Dissonance Theory manages to clear that self-imposed bar through sheer meticulousness. Vetterli says that out of every “50 riffs, maybe one made it on the album.” The opening riff from “Renewal”—the first advance single from the album, and thus the first new Coroner song anyone had heard in 32 years—was written by Vetterli in Thailand in 2015 and tweaked and rearranged for almost a decade. Rapacchietti’s drum parts were recorded, in totality, twice—once before Broder laid down his bass lines, and again after it was clear the bass was changing the shape of the songs. Vetterli brought in his American friend Dennis Russ to co-produce and help out with the lyrics, which tackle religion, artificial intelligence, and the atomic bomb with cynical precision (and, strikingly, perfect English.)
Vetterli is also in career-best shape as a guitarist. Songs like “The Law” and “Trinity” start out eerie and contemplative before erupting into climaxes colored with daring flourishes of melody. “Consequence” and “Renewal” test Vetterli’s pick-hand dexterity, and nearly every song has a solo that deserves to be transcribed in Guitar World so aspiring shredders can torture themselves. Dissonance Theory’s technical extremity might not jump out of the speakers on first listen in the manner of Coroner’s early albums, but don’t mistake that for Vetterli losing a step as a player. He just doesn’t have anything to prove anymore.

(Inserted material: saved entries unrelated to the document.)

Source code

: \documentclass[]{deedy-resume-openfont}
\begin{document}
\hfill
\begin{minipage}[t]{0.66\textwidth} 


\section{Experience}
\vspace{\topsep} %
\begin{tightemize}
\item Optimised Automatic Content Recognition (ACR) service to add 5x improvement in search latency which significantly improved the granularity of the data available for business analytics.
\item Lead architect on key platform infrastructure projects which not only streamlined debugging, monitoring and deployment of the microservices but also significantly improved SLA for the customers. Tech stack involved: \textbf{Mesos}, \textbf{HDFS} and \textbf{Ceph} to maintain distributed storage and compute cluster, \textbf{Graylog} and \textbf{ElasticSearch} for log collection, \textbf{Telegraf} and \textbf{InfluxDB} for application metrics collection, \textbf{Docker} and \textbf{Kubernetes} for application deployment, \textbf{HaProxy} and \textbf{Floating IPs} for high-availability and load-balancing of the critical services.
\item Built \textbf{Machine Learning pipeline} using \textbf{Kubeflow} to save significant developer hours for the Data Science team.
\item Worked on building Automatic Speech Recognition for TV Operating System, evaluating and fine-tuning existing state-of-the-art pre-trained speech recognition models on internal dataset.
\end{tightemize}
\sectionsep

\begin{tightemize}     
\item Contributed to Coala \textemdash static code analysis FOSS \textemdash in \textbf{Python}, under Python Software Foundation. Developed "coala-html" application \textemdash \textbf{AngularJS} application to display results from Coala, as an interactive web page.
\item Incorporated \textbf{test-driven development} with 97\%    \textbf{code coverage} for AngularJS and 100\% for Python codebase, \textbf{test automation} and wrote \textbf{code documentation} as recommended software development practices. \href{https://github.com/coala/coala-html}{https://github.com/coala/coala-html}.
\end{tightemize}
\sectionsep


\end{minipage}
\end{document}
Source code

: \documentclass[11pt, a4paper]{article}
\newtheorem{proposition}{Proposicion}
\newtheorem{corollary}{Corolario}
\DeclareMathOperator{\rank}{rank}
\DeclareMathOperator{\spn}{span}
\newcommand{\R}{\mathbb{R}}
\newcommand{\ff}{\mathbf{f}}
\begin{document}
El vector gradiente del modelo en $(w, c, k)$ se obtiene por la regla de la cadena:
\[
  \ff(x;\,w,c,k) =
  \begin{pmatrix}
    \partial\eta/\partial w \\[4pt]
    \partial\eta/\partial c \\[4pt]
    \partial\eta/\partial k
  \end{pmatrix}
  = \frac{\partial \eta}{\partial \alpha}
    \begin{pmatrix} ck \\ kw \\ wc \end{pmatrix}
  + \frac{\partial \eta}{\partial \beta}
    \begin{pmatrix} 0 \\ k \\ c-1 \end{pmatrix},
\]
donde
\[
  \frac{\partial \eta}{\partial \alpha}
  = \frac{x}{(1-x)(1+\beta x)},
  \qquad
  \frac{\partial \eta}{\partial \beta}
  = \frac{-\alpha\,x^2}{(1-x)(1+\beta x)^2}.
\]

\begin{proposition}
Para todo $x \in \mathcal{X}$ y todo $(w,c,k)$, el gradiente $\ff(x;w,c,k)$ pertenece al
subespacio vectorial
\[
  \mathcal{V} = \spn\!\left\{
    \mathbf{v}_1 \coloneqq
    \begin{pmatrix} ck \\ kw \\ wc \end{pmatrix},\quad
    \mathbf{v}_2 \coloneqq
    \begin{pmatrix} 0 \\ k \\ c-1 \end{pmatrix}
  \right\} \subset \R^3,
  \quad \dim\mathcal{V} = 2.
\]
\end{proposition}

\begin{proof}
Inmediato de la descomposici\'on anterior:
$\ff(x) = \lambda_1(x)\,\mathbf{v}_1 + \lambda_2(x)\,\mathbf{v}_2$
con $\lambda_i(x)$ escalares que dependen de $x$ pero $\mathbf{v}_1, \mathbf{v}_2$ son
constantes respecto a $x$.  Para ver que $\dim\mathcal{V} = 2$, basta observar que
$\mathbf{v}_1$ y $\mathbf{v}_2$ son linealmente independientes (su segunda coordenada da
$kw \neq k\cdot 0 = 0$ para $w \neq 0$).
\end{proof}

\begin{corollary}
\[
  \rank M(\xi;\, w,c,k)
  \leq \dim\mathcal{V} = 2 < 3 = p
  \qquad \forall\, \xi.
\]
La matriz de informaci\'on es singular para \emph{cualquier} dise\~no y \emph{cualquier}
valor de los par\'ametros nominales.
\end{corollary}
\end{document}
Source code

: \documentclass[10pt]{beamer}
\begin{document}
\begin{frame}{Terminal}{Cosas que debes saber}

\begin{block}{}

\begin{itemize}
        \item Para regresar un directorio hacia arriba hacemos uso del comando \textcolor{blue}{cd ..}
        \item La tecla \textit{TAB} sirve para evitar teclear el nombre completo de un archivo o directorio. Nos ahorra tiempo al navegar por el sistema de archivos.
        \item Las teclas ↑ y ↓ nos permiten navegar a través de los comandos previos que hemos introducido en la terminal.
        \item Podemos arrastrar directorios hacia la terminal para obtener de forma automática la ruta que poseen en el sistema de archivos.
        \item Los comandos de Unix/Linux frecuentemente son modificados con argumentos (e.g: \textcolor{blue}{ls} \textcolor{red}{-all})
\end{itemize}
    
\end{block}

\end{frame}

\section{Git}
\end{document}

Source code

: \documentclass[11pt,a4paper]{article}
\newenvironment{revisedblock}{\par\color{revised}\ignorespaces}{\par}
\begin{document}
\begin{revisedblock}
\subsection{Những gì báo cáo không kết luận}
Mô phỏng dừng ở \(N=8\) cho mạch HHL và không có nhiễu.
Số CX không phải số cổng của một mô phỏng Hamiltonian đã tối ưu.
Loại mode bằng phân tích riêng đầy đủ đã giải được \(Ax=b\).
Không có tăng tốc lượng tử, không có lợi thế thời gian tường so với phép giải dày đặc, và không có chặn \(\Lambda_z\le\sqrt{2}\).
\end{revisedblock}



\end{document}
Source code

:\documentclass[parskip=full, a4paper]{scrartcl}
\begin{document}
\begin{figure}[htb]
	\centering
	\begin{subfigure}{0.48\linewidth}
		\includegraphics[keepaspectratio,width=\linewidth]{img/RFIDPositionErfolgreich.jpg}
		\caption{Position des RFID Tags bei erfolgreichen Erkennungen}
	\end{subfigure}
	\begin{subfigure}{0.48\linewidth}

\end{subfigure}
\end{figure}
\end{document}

“I think the main difference is that maybe in the past, I played more technical for the sake of being technical, and nowadays, the mood and vibe and the expression are way more important for me,” Vetterli says. “If there is a fast part, I do it because I think that’s needed there, not as a show-off.”
The deluxe edition of Dissonance Theory will come packaged with a new remaster of the Death Cult demo, the Tom G. Warrior-fronted artifact that set Coroner on this path 40 years ago. Listening to the oldest and newest Coroner songs in quick succession is a bit of a head trip. Understandably, there’s a quantum leap between the brash, atavistic songs on Death Cult and the sculpted mastery of Dissonance Theory. Yet hearing them side by side also brings out their shared sense of purpose, the confrontational oddness and boundary-pushing ambition that this band had in spades from the very beginning.
“I was a car mechanic at the time, and we took a week off to go to the studio to make this,” Vetterli says of Death Cult. “This changed my world. After this week, I had to speak to my parents to say, ‘I want to be a musician, I want to stop repairing cars, I’m not interested in that.’ The rest is history.”